Start of Block

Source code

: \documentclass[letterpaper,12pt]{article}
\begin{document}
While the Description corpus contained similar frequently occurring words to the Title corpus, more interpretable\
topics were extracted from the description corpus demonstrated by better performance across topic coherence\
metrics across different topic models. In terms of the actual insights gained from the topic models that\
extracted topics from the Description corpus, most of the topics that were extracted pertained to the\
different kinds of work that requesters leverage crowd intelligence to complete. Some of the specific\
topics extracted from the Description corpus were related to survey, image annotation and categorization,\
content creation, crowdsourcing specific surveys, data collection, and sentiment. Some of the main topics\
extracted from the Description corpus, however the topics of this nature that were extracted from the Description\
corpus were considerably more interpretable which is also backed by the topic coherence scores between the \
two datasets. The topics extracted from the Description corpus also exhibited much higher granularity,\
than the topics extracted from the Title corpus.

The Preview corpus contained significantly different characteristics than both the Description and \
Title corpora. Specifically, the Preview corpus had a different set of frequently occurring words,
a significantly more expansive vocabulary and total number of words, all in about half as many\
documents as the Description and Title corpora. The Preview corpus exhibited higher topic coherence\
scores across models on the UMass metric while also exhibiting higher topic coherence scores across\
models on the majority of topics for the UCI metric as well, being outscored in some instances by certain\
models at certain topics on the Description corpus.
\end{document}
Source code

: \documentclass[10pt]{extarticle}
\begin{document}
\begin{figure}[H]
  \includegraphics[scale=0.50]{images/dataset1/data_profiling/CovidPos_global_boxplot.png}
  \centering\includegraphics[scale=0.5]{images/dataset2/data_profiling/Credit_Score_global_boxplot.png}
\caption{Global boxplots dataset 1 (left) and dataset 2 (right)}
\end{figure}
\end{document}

End of Block

--- What you are asked to do ---
Considering only lines that contain the word "significantly", say how many there are in the data, with no other text.

--- Answer section ---
2